13

THE CONSTRUCTION DRAWINGS

Now that you have done the research, the producer and director have approved the sketches, and your drawing board and tools are ready, the next step is to translate the sketches into working drawings for the construction shop.

TYPES OF CONSTRUCTION DRAWINGS

Film and video drafting differs from other types. Engineering and architectural drafting require precise detail, because the products made from these types of drawings have to last a long time and are manufactured to close tolerances. Film and video drafting, however, uses many standard units, such as flats, platforms, and backings, and displays mostly surfaces instead of internal structure. Engineers and architects are horrified by what appears to be sloppy work on set construction prints, but such prints are standard to set carpenters who are not concerned with close tolerances.

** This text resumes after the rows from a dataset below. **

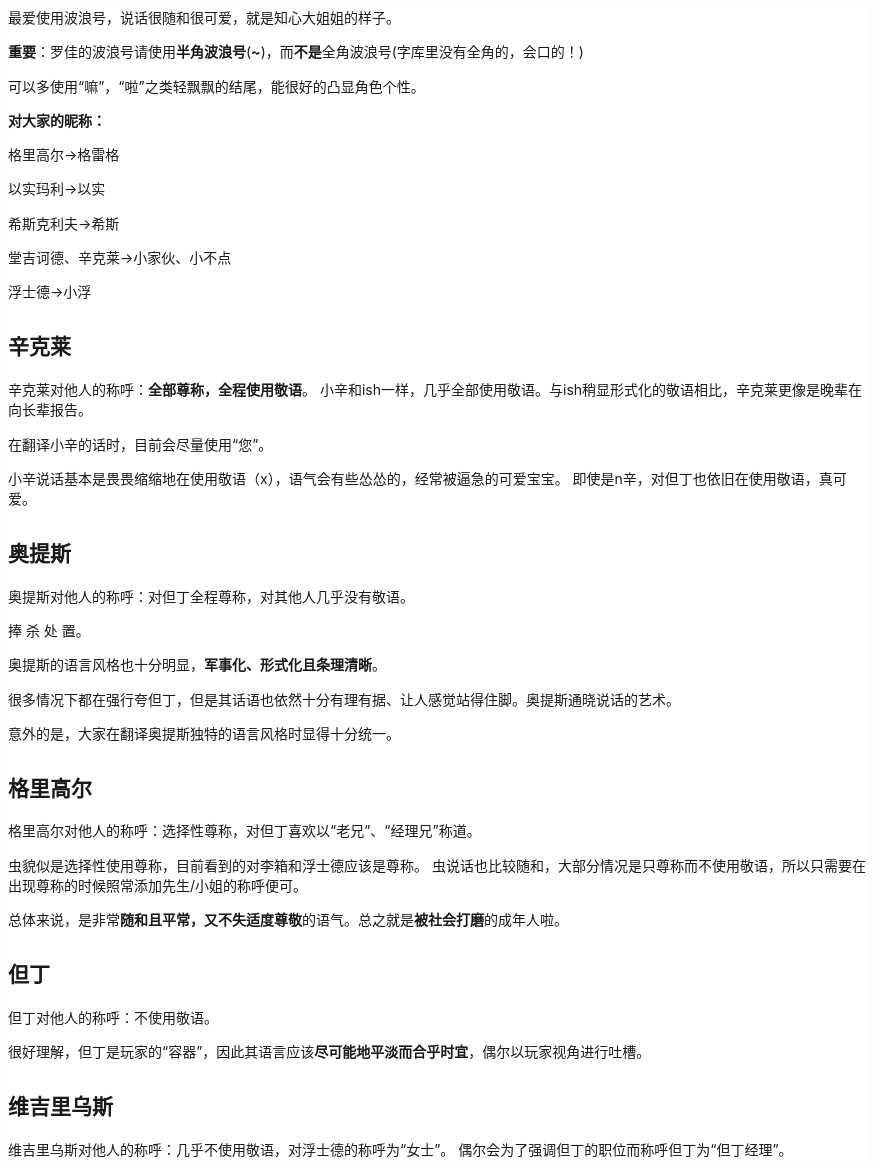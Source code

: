 最爱使用波浪号，说话很随和很可爱，就是知心大姐姐的样子。

**重要**：罗佳的波浪号请使用**半角波浪号**(**~**)，而**不是**全角波浪号(字库里没有全角的，会口的！)

可以多使用“嘛”，“啦”之类轻飘飘的结尾，能很好的凸显角色个性。

**对大家的昵称：**

格里高尔→格雷格

以实玛利→以实

希斯克利夫→希斯

堂吉诃德、辛克莱→小家伙、小不点

浮士德→小浮

## 辛克莱

辛克莱对他人的称呼：**全部尊称，全程使用敬语**。
小辛和ish一样，几乎全部使用敬语。与ish稍显形式化的敬语相比，辛克莱更像是晚辈在向长辈报告。

在翻译小辛的话时，目前会尽量使用“您”。

小辛说话基本是畏畏缩缩地在使用敬语（x），语气会有些怂怂的，经常被逼急的可爱宝宝。
即使是n辛，对但丁也依旧在使用敬语，真可爱。

## 奥提斯

奥提斯对他人的称呼：对但丁全程尊称，对其他人几乎没有敬语。

捧 杀 处 置。

奥提斯的语言风格也十分明显，**军事化、形式化且条理清晰**。

很多情况下都在强行夸但丁，但是其话语也依然十分有理有据、让人感觉站得住脚。奥提斯通晓说话的艺术。

意外的是，大家在翻译奥提斯独特的语言风格时显得十分统一。

## 格里高尔

格里高尔对他人的称呼：选择性尊称，对但丁喜欢以“老兄”、“经理兄”称道。

虫貌似是选择性使用尊称，目前看到的对李箱和浮士德应该是尊称。
虫说话也比较随和，大部分情况是只尊称而不使用敬语，所以只需要在出现尊称的时候照常添加先生/小姐的称呼便可。

总体来说，是非常**随和且平常，又不失适度尊敬**的语气。总之就是**被社会打磨**的成年人啦。

## 但丁

但丁对他人的称呼：不使用敬语。

很好理解，但丁是玩家的“容器”，因此其语言应该**尽可能地平淡而合乎时宜**，偶尔以玩家视角进行吐槽。

## 维吉里乌斯

维吉里乌斯对他人的称呼：几乎不使用敬语，对浮士德的称呼为“女士”。
偶尔会为了强调但丁的职位而称呼但丁为“但丁经理”。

This is not to say that your drawings can be sloppy, but that they should show as much precision and detail as necessary, based on standard set-construction practice. For example, you need not draw the backs of flats because set carpenters know how they should look.

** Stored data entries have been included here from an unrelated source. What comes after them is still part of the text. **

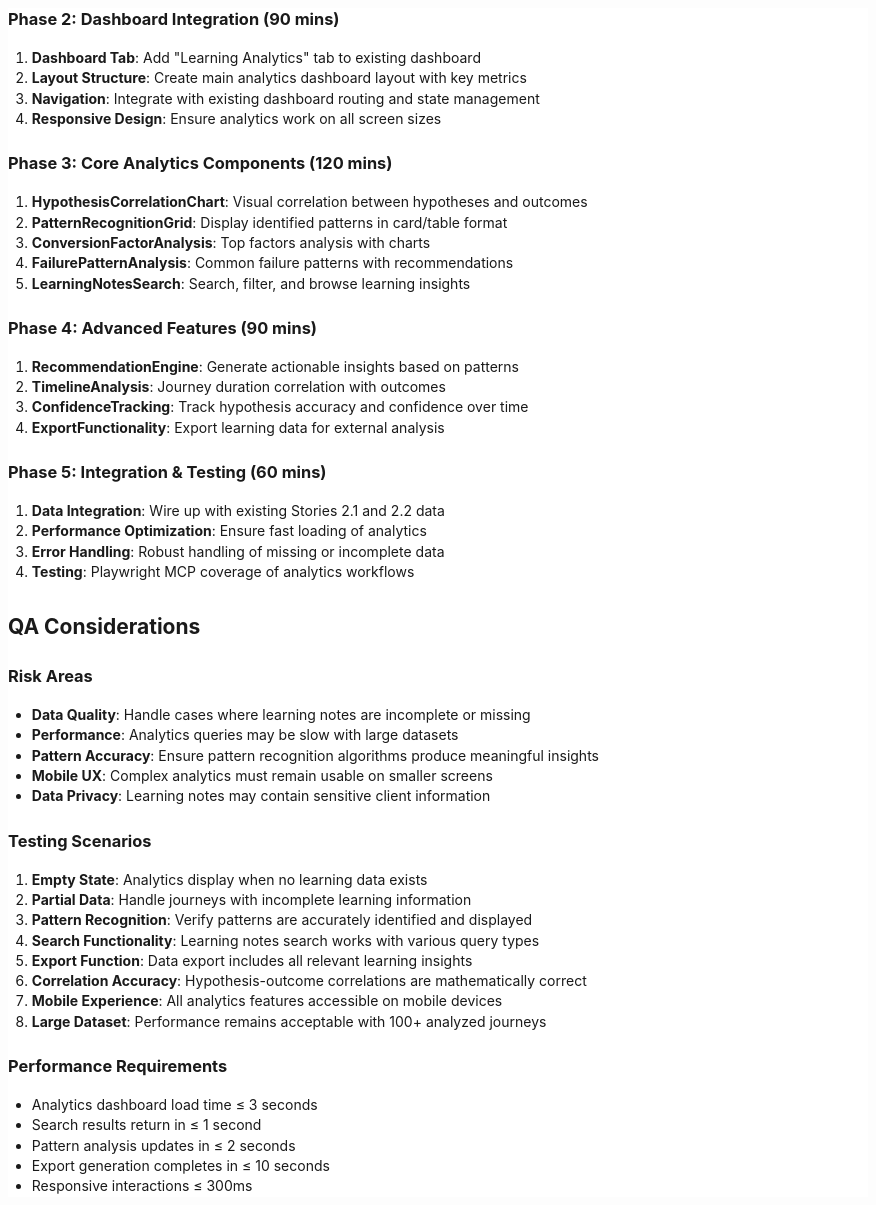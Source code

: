 ### Phase 2: Dashboard Integration (90 mins)
1. **Dashboard Tab**: Add "Learning Analytics" tab to existing dashboard
2. **Layout Structure**: Create main analytics dashboard layout with key metrics
3. **Navigation**: Integrate with existing dashboard routing and state management
4. **Responsive Design**: Ensure analytics work on all screen sizes

### Phase 3: Core Analytics Components (120 mins)
1. **HypothesisCorrelationChart**: Visual correlation between hypotheses and outcomes
2. **PatternRecognitionGrid**: Display identified patterns in card/table format
3. **ConversionFactorAnalysis**: Top factors analysis with charts
4. **FailurePatternAnalysis**: Common failure patterns with recommendations
5. **LearningNotesSearch**: Search, filter, and browse learning insights

### Phase 4: Advanced Features (90 mins)
1. **RecommendationEngine**: Generate actionable insights based on patterns
2. **TimelineAnalysis**: Journey duration correlation with outcomes
3. **ConfidenceTracking**: Track hypothesis accuracy and confidence over time
4. **ExportFunctionality**: Export learning data for external analysis

### Phase 5: Integration & Testing (60 mins)
1. **Data Integration**: Wire up with existing Stories 2.1 and 2.2 data
2. **Performance Optimization**: Ensure fast loading of analytics
3. **Error Handling**: Robust handling of missing or incomplete data
4. **Testing**: Playwright MCP coverage of analytics workflows

## QA Considerations

### Risk Areas
- **Data Quality**: Handle cases where learning notes are incomplete or missing
- **Performance**: Analytics queries may be slow with large datasets
- **Pattern Accuracy**: Ensure pattern recognition algorithms produce meaningful insights
- **Mobile UX**: Complex analytics must remain usable on smaller screens
- **Data Privacy**: Learning notes may contain sensitive client information

### Testing Scenarios
1. **Empty State**: Analytics display when no learning data exists
2. **Partial Data**: Handle journeys with incomplete learning information
3. **Pattern Recognition**: Verify patterns are accurately identified and displayed
4. **Search Functionality**: Learning notes search works with various query types
5. **Export Function**: Data export includes all relevant learning insights
6. **Correlation Accuracy**: Hypothesis-outcome correlations are mathematically correct
7. **Mobile Experience**: All analytics features accessible on mobile devices
8. **Large Dataset**: Performance remains acceptable with 100+ analyzed journeys

### Performance Requirements
- Analytics dashboard load time ≤ 3 seconds
- Search results return in ≤ 1 second
- Pattern analysis updates in ≤ 2 seconds
- Export generation completes in ≤ 10 seconds
- Responsive interactions ≤ 300ms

Shops need specific information to determine material and labor charges. If you work for a producer who does not have studio construction facilities available, print several sets of your construction drawings for shop bids.

If you work at a studio with a construction shop, your drawings will be reviewed by an estimator to determine costs. If you have designed a set that exceeds the cost estimated in the budget, simplify the design by cutting down on the amount of detailing or changing the size of units, unless you can talk the producer into allowing more money.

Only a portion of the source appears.